**DATA SHOWN:**
Segment Open
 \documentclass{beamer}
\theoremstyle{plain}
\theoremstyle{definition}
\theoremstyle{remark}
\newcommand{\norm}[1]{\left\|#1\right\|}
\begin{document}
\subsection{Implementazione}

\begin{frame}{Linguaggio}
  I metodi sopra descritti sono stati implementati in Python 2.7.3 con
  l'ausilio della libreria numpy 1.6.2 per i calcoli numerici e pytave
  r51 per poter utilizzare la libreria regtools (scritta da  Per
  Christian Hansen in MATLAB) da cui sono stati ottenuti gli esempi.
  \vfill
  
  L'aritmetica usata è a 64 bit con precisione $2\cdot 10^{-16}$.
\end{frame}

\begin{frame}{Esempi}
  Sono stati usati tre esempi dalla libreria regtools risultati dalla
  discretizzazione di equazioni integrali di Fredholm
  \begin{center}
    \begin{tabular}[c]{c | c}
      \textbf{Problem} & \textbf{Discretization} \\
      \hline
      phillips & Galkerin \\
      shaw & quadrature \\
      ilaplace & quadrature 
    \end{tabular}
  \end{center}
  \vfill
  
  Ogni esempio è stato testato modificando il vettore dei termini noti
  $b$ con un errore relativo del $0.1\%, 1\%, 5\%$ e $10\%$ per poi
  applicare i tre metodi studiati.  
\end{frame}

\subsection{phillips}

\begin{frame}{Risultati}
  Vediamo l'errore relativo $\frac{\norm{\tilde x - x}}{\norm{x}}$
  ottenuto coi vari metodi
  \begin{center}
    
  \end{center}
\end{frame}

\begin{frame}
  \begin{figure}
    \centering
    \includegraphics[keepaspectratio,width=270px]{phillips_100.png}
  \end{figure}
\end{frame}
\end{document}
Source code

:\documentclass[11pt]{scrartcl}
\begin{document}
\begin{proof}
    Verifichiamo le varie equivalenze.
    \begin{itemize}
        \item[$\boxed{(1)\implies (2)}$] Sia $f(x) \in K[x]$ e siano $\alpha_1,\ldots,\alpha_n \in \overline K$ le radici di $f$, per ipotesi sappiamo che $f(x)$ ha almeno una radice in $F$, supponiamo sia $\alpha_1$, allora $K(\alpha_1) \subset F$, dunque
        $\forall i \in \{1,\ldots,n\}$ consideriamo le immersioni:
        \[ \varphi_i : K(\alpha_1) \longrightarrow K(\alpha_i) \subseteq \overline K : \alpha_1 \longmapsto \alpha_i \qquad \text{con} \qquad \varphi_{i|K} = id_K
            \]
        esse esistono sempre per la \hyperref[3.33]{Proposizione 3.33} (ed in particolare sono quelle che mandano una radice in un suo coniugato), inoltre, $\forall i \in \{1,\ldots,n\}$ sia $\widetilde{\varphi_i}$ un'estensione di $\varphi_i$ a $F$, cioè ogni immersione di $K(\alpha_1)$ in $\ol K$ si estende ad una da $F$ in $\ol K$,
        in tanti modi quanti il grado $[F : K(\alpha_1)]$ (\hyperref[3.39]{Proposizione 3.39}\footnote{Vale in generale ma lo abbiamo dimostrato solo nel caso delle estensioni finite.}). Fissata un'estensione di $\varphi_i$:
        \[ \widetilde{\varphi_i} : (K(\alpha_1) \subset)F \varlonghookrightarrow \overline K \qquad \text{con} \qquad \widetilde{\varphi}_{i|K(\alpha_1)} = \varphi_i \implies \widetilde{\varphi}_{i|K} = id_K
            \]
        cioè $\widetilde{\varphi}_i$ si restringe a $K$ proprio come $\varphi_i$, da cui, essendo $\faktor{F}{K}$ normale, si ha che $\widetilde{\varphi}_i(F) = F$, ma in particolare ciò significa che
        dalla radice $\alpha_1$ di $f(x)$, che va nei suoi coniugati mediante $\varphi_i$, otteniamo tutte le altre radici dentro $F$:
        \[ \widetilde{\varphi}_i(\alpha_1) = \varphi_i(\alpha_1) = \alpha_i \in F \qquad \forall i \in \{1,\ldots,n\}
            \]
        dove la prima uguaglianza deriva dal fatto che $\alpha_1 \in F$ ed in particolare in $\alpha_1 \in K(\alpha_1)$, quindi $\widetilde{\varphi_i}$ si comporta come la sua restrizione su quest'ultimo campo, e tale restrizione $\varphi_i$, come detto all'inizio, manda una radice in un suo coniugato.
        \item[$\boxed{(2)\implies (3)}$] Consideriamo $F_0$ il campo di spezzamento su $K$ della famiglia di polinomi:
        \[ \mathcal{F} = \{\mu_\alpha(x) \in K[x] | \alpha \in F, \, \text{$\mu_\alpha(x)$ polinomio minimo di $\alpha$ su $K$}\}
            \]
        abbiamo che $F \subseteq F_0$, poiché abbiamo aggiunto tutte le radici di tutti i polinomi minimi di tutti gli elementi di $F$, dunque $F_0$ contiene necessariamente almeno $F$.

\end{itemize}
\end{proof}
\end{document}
Segment Closed
Identify the lines above with the word "estensione". Copy them.

        esse esistono sempre per la \hyperref[3.33]{Proposizione 3.33} (ed in particolare sono quelle che mandano una radice in un suo coniugato), inoltre, $\forall i \in \{1,\ldots,n\}$ sia $\widetilde{\varphi_i}$ un'estensione di $\varphi_i$ a $F$, cioè ogni immersione di $K(\alpha_1)$ in $\ol K$ si estende ad una da $F$ in $\ol K$,
        in tanti modi quanti il grado $[F : K(\alpha_1)]$ (\hyperref[3.39]{Proposizione 3.39}\footnote{Vale in generale ma lo abbiamo dimostrato solo nel caso delle estensioni finite.}). Fissata un'estensione di $\varphi_i$:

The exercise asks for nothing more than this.